Payer la loi, c’était fournir un coupable à la justice pour chaque crime commis.

La justice avait son dû, et cela ne coûtait aux Habits-Noirs qu’un crime commis en plus. Tout le monde était content, sauf les morts.

Ceci étant dit ou rappelé, nous reprenons notre histoire.

Le vieil homme assis au fauteuil de la présidence s’appelait le colonel Bozzo. Il était le père à tous des Habits Noirs. Il avait été pendu à Naples.

L’homme assis sur le canapé était son ancien secrétaire, Toulonnais l’Amitié, un déterminé malfaiteur, qui avait dans Paris une position et une célébrité, sous le nom de M. Lecoq de La Perrière, agent d’affaires.

Le beau cavalier un peu ruiné de santé à qui le Père avait parlé de « sa petite Fanchette » était le comte Bozzo-Corona, petit-gendre du colonel. Sa femme, la malheureuse et belle comtesse Corona avec qui il avait engagé un duel à mort, était le seul côté humain par où pût être touché le cœur de caillou du vieux Maître.

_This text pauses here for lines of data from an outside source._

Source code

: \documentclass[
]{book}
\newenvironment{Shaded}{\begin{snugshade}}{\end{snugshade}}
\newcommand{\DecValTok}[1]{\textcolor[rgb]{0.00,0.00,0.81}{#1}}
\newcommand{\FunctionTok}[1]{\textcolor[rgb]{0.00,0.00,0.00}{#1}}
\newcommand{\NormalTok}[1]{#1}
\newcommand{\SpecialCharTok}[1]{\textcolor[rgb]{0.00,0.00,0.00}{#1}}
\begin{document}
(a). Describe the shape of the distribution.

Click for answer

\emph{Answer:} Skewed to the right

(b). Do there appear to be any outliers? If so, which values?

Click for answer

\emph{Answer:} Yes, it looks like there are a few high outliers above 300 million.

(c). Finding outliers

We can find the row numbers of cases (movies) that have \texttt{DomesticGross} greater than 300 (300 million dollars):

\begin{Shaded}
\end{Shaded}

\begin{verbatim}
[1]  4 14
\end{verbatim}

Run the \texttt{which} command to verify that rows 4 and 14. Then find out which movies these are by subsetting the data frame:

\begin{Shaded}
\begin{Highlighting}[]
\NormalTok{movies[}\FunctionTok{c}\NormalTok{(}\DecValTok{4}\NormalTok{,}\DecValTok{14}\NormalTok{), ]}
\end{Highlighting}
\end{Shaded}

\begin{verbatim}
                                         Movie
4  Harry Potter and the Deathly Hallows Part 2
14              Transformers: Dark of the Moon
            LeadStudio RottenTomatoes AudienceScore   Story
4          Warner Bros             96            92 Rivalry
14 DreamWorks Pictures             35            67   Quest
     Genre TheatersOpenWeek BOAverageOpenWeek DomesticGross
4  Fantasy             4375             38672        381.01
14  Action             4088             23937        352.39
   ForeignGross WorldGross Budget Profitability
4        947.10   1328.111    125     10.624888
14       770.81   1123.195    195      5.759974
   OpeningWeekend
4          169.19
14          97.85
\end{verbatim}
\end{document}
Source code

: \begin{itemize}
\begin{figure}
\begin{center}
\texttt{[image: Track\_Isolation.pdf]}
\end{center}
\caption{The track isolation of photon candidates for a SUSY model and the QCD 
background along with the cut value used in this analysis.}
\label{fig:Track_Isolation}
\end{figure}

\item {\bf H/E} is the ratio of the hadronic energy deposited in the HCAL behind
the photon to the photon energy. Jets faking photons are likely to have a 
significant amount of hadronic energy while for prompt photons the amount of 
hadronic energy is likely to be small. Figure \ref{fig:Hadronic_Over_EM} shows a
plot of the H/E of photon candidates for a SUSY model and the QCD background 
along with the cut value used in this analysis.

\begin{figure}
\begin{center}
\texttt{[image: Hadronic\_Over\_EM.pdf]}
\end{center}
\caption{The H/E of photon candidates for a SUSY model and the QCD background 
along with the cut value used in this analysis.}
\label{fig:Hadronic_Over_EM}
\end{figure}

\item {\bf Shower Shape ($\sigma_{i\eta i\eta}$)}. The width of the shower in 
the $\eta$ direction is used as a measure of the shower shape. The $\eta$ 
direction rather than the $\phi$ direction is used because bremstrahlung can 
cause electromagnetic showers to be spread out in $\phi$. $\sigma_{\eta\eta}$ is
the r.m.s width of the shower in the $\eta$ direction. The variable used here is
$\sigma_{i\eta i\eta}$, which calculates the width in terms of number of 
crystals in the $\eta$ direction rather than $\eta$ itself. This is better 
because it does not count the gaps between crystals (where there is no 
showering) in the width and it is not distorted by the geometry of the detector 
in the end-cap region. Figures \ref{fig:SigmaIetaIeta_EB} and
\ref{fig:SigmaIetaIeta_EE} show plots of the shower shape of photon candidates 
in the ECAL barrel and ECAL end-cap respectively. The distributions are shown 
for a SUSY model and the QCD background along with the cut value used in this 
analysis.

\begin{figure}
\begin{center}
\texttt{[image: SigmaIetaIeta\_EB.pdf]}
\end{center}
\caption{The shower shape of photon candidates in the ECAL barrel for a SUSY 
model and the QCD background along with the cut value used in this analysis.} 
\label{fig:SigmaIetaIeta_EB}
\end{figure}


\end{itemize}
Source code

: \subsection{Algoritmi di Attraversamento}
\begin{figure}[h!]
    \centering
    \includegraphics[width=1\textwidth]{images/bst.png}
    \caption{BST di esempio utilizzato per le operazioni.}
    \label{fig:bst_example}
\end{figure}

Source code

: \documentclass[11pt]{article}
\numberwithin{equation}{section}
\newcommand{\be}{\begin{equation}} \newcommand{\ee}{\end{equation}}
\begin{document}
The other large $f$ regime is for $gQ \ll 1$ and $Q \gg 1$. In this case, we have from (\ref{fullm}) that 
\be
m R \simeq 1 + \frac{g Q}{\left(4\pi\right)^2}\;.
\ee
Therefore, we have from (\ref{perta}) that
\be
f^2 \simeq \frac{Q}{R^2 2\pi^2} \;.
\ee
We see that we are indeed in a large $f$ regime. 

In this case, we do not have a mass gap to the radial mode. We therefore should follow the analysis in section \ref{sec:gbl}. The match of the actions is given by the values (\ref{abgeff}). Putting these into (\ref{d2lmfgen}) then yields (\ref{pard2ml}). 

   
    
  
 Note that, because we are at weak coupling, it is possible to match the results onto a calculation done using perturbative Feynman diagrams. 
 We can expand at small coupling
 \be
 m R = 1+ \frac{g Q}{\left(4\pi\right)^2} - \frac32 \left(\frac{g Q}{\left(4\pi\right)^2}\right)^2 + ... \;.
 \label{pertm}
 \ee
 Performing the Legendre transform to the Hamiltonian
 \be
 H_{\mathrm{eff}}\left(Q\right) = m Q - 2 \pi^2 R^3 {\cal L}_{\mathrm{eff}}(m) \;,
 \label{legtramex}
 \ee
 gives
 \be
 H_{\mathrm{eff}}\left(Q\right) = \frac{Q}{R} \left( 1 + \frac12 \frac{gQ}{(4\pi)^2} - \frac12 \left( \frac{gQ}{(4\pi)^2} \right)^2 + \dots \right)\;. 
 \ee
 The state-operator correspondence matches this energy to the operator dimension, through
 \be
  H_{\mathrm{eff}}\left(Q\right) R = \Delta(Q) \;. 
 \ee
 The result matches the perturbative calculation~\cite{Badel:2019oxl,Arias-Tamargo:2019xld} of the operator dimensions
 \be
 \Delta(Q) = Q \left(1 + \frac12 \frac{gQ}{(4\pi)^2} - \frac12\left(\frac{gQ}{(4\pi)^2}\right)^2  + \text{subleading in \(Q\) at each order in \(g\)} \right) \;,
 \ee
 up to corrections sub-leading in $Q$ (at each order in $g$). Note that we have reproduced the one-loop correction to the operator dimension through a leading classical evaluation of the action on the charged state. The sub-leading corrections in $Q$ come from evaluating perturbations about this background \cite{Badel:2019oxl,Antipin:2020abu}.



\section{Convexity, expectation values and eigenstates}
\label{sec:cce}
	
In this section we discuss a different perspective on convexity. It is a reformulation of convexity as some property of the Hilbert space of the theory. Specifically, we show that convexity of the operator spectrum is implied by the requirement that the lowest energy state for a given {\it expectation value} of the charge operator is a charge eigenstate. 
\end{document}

Il y avait encore l’abbé X…, prêtre renégat ; le docteur Samuel, grande science avilie dans le vice ; et Jouan, le prêteur sur gages, qui n’avait jamais eu la peine de déchoir.

Quant à la femme élégante et charmante assise sur le canapé auprès de M. Lecoq, elle a été l’héroïne de notre second récit (Cœur d’Acier). Il ne restait rien, en apparence du moins, à cette fière comtesse de Clare, de l’ancienne Marguerite de Bourgogne, amour de tous les Buridan du quartier des écoles.

Nous n’avons plus qu’un seul mot à ajouter : quel que soit l’effet produit par les lignes qui précèdent, le lecteur est ici en face des plus dangereux bandits qui aient effrayé jamais les veillées parisiennes.

Au moment où le vieillard reprenait son cahier, M. Lecoq éleva la voix :

— Je dois mentionner, dit-il, que Mme la comtesse de Clare est ici pour une communication très importante.

— Mes enfants, répondit le Père-à-tous, je vais vous lire mon rapport, et je vous prie d’en remarquer la rédaction. J’y ai mis tous mes soins. Ce sera peut-être le dernier, vu mon grand âge. Quand j’aurai achevé, nous nous occuperons de la communication très importante de notre belle Marguerite. Je commence, mes mignons ; taisez-vous.

« Le général comte de Champmas est un brave militaire qui nous a été désigné, il y a un an, par notre excellent collègue Nicolas, comme pouvant donner matière à spéculation. Il est très riche, et ce sont de bons biens qu’il a, au soleil. Sa famille se compose de deux filles : l’aînée, illégitime, mère inconnue ; la seconde, née dans le mariage. Mme la comtesse de Champmas est morte.

» La fille légitime est maladive et ne vivra pas. Notre premier dessein à Nicolas et à moi était de porter le général à réaliser sa fortune, sous prétexte politique. Une fois ses biens vendus et payés, on aurait saisi le moment pour liquider le général.

» La fillette ne comptait pas ; Toulonnais avait un jeune homme tout prêt pour payer la loi : le nommé Paul Labre qu’il a employé ultérieurement à un autre usage. »

— Celui-là ne vaut plus rien, dit Lecoq ; je le donne à qui voudra le prendre. Il est brûlé.

« — Sur ces entrefaites, reprit le vieillard, le général comte de Champmas ayant appelé près de lui sa fille aînée, l’idée d’une autre combinaison moins grossière naquit en nous.

» C’est l’exécution de ce plan, mis en œuvre avec le concours de l’association, que je vais avoir l’honneur de rapporter au conseil.

  1. 1re série : les Habits noirs ; 2e série : Cœur d’acier.